- Activity: The answer should contain only the lines from the beginning of the entries through the line that holds "### **Website Access**", given again exactly, with no pictures.

- Provided data:

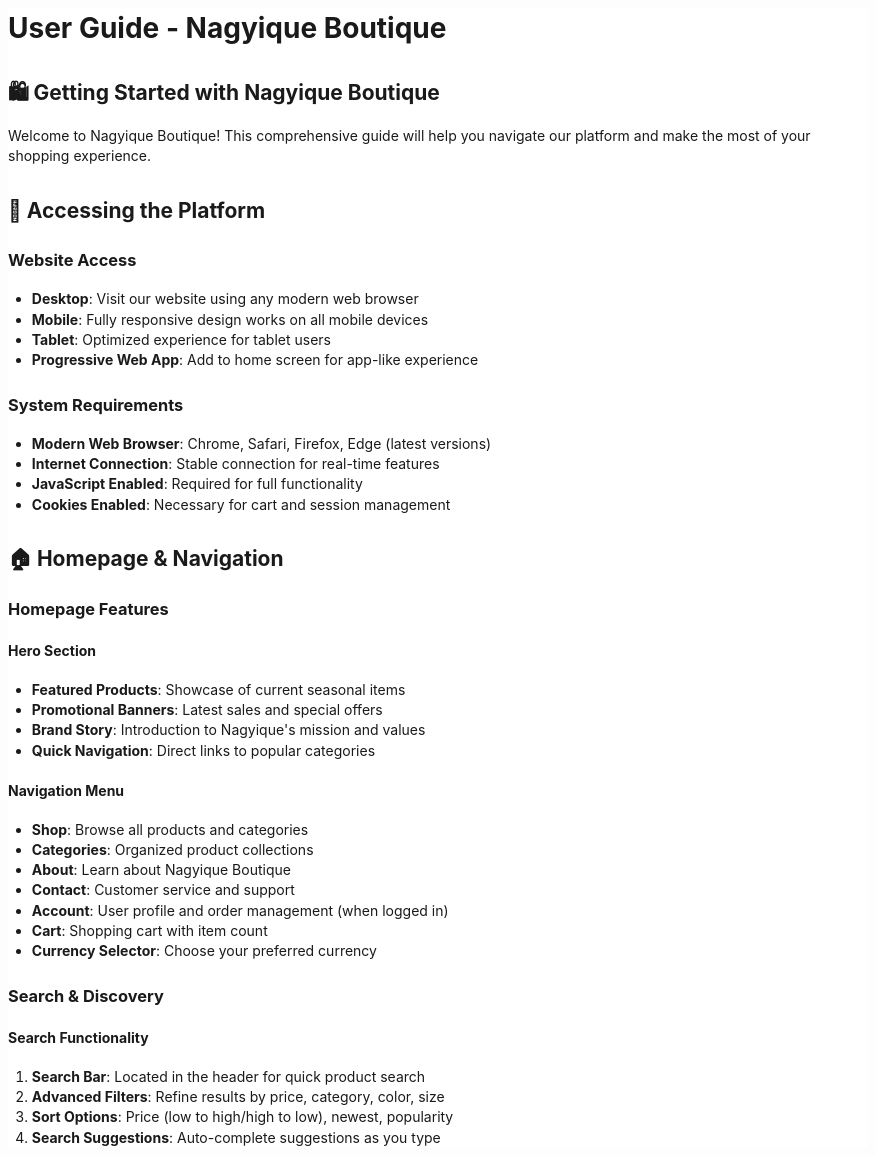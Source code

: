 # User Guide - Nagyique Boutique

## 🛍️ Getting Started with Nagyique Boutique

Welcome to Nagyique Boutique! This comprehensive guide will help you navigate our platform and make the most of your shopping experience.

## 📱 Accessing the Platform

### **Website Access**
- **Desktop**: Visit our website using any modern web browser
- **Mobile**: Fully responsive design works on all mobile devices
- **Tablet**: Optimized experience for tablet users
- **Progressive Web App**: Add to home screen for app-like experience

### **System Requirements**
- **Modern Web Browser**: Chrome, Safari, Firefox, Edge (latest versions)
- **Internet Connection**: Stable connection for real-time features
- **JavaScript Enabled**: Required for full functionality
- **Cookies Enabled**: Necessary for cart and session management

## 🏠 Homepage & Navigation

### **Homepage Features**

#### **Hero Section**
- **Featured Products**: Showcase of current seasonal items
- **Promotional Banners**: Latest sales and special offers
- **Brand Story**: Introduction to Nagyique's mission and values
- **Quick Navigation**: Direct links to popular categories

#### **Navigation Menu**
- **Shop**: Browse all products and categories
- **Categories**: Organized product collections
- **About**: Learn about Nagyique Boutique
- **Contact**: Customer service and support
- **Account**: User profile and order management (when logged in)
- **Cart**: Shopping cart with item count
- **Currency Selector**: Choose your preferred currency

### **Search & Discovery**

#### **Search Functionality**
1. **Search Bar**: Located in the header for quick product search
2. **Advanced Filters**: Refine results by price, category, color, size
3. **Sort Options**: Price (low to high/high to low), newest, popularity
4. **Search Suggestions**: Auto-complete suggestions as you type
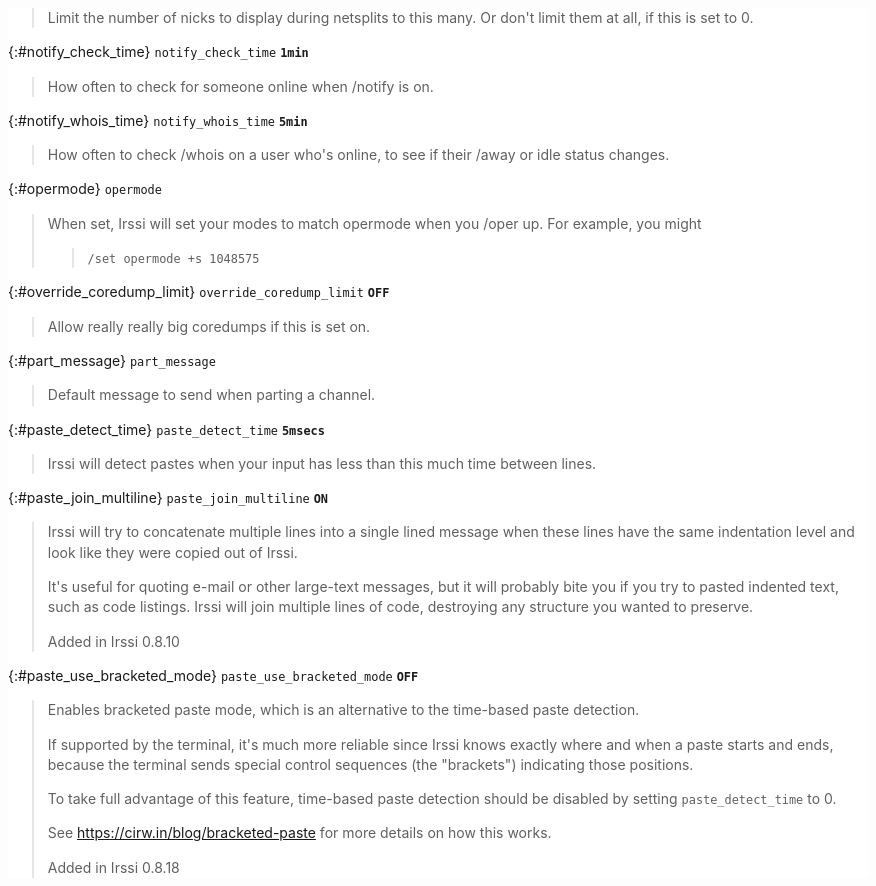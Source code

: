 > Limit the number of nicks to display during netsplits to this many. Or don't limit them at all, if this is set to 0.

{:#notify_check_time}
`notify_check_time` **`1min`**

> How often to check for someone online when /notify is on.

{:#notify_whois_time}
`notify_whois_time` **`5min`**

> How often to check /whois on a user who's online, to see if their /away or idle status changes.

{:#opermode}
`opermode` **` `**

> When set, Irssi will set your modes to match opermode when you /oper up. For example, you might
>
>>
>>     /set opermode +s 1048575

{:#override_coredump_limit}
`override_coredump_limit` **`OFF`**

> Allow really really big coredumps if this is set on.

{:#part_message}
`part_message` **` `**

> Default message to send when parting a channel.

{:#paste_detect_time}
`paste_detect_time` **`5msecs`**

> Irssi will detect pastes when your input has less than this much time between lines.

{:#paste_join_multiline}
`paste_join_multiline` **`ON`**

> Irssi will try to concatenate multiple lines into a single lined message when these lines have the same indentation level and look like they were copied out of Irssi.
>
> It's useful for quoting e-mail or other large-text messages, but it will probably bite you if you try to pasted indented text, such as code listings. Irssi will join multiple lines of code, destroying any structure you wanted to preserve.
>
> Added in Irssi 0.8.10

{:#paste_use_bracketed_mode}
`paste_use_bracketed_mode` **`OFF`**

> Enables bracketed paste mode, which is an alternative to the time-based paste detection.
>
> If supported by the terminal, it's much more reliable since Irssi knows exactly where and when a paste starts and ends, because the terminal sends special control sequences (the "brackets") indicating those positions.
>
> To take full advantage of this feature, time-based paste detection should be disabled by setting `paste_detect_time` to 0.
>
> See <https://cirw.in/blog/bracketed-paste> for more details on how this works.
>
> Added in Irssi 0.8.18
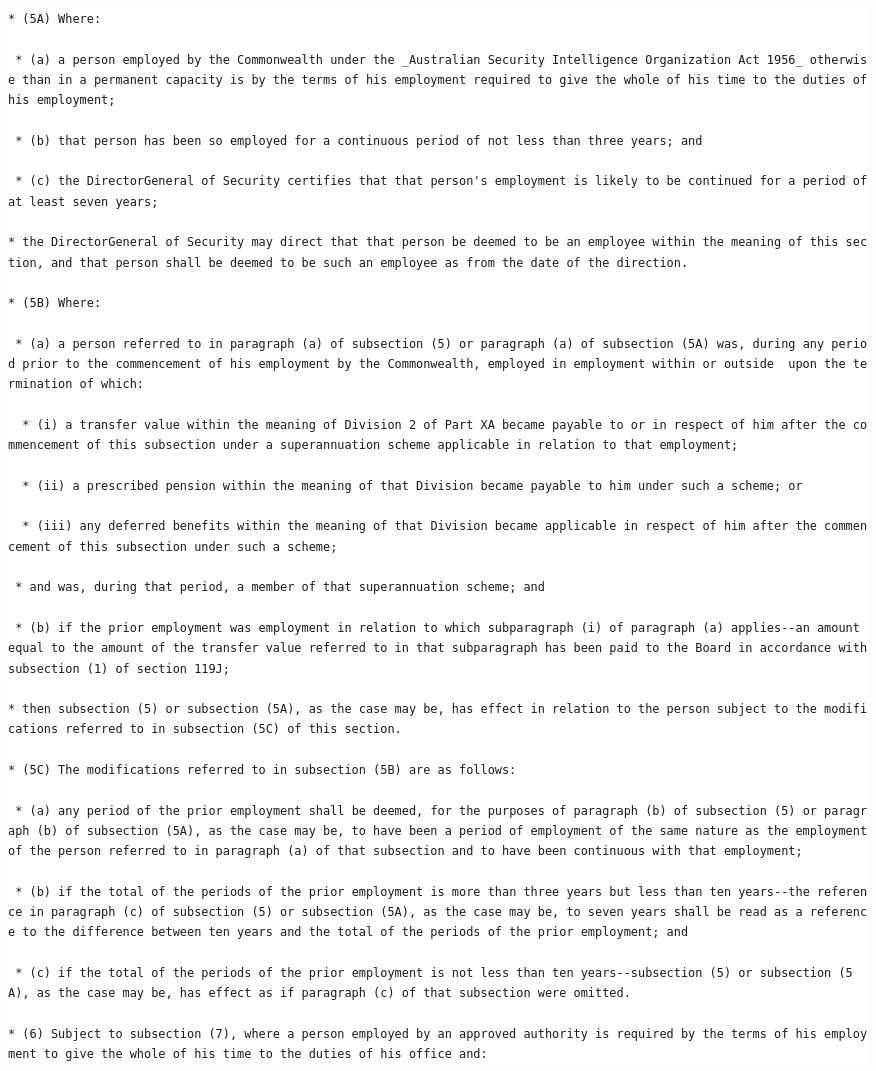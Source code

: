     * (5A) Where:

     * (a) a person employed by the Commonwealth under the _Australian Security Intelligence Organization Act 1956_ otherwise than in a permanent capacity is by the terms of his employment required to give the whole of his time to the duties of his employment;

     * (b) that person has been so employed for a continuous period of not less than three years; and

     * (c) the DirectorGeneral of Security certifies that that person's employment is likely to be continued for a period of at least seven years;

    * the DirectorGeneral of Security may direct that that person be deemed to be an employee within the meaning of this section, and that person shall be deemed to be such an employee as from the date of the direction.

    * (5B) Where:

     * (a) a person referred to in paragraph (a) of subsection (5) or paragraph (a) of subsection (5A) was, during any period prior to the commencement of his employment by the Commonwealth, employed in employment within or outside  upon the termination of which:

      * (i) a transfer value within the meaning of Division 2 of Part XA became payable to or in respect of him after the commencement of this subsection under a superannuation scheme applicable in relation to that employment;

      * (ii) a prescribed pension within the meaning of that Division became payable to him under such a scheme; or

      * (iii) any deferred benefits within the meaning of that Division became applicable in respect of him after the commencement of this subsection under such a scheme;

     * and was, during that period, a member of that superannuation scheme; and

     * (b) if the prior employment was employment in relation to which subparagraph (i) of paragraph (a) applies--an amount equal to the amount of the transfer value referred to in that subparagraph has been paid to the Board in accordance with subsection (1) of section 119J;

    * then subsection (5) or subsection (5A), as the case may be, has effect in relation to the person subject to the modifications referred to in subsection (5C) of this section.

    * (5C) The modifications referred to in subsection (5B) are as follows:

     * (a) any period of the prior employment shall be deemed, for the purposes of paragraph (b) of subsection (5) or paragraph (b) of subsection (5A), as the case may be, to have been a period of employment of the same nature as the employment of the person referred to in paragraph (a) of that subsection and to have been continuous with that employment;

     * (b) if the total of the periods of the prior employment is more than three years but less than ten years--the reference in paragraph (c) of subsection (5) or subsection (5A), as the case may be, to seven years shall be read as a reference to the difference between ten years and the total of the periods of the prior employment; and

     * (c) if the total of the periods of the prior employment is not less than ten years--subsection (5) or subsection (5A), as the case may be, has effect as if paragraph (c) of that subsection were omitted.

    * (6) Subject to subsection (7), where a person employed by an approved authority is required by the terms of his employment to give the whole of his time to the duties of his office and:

- Task solution:
Source code

: # User Guide - Nagyique Boutique

## 🛍️ Getting Started with Nagyique Boutique

Welcome to Nagyique Boutique! This comprehensive guide will help you navigate our platform and make the most of your shopping experience.

## 📱 Accessing the Platform

### **Website Access**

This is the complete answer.